> PROBLEM TO SOLVE
All that is wanted is a word-for-word copy of the data from its first line to the line containing "4. **Folkhälsomyndigheten** - Health", both included.

Segment Start: DATA FOR PROCESSING

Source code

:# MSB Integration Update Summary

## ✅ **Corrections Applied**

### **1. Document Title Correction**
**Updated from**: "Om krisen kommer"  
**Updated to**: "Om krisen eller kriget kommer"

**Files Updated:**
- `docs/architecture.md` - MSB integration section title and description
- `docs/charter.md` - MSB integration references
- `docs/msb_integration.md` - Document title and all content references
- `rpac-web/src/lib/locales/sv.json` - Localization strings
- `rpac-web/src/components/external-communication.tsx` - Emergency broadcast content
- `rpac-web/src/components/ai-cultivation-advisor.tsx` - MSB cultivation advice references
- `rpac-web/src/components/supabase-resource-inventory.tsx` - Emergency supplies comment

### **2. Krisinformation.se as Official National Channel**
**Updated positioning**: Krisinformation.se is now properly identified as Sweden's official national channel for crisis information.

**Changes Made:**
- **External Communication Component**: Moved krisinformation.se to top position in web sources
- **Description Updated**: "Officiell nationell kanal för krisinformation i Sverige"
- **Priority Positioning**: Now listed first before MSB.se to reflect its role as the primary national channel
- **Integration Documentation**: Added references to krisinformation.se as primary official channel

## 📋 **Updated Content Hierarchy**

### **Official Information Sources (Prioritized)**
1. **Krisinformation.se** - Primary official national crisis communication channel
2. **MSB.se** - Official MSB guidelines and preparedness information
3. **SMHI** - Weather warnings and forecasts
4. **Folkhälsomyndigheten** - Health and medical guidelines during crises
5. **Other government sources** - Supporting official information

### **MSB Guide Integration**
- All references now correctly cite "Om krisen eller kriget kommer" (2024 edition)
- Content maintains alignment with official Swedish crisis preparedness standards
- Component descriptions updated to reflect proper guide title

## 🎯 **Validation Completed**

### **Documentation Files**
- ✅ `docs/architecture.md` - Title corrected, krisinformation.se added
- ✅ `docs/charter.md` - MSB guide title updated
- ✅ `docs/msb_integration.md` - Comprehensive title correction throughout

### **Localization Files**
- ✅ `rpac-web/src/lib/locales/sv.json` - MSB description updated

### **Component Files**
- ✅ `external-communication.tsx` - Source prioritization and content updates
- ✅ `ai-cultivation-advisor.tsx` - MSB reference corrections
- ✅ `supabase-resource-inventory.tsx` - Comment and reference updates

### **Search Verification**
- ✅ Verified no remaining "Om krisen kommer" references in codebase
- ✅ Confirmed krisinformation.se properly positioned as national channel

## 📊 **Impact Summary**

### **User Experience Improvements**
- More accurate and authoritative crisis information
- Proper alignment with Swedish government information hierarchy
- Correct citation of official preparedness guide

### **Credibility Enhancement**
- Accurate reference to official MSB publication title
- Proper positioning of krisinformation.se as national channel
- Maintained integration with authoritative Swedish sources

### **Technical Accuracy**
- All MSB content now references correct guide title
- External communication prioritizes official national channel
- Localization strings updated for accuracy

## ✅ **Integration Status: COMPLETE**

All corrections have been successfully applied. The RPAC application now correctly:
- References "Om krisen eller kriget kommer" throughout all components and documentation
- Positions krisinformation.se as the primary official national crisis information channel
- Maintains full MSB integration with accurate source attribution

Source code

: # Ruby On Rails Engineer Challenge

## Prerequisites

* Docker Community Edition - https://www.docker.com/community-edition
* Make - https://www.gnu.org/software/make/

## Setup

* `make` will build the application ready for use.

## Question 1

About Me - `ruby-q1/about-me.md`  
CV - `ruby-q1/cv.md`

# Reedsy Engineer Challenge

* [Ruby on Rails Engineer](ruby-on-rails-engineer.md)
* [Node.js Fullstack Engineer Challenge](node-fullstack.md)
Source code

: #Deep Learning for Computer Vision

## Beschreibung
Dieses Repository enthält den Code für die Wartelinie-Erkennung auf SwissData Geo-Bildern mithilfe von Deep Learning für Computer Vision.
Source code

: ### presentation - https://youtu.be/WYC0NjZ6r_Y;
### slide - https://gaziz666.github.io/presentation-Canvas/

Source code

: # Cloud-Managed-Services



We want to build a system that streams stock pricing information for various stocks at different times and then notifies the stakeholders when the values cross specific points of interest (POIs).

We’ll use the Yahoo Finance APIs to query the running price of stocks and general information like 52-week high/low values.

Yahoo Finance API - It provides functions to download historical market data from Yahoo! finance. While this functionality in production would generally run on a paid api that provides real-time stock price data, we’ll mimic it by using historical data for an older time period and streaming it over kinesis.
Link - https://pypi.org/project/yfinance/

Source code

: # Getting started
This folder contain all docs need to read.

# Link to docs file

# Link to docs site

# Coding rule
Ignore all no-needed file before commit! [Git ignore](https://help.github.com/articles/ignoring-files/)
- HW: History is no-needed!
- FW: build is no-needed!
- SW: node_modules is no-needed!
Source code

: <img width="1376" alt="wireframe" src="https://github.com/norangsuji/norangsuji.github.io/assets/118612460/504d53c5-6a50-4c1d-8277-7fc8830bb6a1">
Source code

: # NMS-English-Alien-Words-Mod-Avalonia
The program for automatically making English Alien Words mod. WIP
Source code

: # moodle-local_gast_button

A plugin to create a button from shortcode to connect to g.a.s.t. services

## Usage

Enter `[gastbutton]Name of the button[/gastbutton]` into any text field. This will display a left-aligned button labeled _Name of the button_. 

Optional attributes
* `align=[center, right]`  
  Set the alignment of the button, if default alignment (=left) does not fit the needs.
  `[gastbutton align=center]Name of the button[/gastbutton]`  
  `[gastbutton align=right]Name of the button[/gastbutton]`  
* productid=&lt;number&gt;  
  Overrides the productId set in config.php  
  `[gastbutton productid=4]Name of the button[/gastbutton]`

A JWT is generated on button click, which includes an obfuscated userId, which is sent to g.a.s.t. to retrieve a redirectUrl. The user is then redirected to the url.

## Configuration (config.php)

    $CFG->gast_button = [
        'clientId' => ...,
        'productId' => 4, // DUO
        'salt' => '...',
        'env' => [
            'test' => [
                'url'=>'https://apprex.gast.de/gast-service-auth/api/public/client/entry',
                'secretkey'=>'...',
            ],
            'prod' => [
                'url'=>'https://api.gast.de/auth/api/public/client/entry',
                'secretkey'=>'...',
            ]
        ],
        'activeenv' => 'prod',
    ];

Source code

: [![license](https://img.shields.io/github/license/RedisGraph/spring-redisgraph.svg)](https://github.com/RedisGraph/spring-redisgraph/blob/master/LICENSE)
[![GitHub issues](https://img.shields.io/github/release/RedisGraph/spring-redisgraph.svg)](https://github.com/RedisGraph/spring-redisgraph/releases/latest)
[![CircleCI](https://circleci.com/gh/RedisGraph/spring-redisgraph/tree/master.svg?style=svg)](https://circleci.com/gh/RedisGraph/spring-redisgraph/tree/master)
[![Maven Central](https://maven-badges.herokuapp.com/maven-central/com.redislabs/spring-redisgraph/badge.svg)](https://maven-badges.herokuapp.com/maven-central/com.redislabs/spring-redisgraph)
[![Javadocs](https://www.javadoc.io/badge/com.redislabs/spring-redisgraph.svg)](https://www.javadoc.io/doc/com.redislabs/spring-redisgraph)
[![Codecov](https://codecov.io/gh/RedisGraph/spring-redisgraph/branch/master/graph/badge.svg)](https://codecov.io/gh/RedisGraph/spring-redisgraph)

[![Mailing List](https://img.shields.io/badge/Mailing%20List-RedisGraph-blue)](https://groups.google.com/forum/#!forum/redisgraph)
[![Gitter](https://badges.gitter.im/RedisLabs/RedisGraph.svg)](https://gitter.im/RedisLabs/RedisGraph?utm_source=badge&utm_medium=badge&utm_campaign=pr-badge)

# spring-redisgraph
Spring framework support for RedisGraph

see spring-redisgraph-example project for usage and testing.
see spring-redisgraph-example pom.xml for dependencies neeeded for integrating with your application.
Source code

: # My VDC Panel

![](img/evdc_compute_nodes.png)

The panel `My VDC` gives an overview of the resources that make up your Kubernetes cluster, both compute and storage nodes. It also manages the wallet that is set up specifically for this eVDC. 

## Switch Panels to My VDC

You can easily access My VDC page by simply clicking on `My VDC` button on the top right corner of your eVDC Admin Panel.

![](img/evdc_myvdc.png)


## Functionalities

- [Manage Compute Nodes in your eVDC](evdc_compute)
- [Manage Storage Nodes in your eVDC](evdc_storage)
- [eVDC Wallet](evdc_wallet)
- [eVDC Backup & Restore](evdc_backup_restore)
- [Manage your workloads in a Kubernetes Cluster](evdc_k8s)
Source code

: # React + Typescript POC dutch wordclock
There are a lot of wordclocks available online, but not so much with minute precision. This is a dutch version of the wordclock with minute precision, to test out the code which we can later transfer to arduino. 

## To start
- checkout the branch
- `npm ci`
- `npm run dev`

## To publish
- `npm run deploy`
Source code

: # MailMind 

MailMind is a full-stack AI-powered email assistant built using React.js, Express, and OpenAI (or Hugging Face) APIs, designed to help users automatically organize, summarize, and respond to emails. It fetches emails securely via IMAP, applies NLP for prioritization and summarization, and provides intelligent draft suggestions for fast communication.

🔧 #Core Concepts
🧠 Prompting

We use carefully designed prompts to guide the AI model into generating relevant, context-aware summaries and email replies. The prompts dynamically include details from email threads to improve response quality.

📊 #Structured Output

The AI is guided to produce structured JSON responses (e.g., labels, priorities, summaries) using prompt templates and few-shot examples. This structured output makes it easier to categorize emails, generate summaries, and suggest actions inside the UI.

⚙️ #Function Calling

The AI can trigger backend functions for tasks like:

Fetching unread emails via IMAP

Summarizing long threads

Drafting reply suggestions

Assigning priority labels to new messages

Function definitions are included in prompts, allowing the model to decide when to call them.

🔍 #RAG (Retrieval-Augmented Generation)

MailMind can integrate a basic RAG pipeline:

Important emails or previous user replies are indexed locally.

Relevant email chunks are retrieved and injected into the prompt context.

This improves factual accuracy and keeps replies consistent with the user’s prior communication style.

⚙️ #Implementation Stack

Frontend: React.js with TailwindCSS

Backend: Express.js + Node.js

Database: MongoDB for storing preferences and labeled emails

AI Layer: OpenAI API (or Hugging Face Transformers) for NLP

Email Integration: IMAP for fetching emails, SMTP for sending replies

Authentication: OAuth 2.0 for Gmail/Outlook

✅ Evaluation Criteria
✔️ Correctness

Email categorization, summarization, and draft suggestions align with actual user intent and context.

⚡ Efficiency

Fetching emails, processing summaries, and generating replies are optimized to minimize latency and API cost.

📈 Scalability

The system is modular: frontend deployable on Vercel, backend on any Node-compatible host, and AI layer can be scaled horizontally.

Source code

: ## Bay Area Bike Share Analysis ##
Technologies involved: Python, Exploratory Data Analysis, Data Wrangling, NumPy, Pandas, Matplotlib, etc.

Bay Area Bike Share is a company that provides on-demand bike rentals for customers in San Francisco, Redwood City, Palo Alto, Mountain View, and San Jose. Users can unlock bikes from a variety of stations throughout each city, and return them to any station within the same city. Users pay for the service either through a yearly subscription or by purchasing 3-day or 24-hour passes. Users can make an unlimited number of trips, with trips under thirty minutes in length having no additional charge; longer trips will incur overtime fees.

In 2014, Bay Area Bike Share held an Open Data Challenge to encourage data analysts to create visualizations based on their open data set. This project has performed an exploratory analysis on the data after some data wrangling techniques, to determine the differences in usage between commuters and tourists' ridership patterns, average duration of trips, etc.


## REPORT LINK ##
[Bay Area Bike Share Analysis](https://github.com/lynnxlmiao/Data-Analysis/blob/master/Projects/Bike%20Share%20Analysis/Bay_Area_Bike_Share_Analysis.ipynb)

Segment End: DATA FOR PROCESSING

> THE ANSWER
Source code

:# MSB Integration Update Summary

## ✅ **Corrections Applied**

### **1. Document Title Correction**
**Updated from**: "Om krisen kommer"  
**Updated to**: "Om krisen eller kriget kommer"

**Files Updated:**
- `docs/architecture.md` - MSB integration section title and description
- `docs/charter.md` - MSB integration references
- `docs/msb_integration.md` - Document title and all content references
- `rpac-web/src/lib/locales/sv.json` - Localization strings
- `rpac-web/src/components/external-communication.tsx` - Emergency broadcast content
- `rpac-web/src/components/ai-cultivation-advisor.tsx` - MSB cultivation advice references
- `rpac-web/src/components/supabase-resource-inventory.tsx` - Emergency supplies comment

### **2. Krisinformation.se as Official National Channel**
**Updated positioning**: Krisinformation.se is now properly identified as Sweden's official national channel for crisis information.

**Changes Made:**
- **External Communication Component**: Moved krisinformation.se to top position in web sources
- **Description Updated**: "Officiell nationell kanal för krisinformation i Sverige"
- **Priority Positioning**: Now listed first before MSB.se to reflect its role as the primary national channel
- **Integration Documentation**: Added references to krisinformation.se as primary official channel

## 📋 **Updated Content Hierarchy**

### **Official Information Sources (Prioritized)**
1. **Krisinformation.se** - Primary official national crisis communication channel
2. **MSB.se** - Official MSB guidelines and preparedness information
3. **SMHI** - Weather warnings and forecasts
4. **Folkhälsomyndigheten** - Health and medical guidelines during crises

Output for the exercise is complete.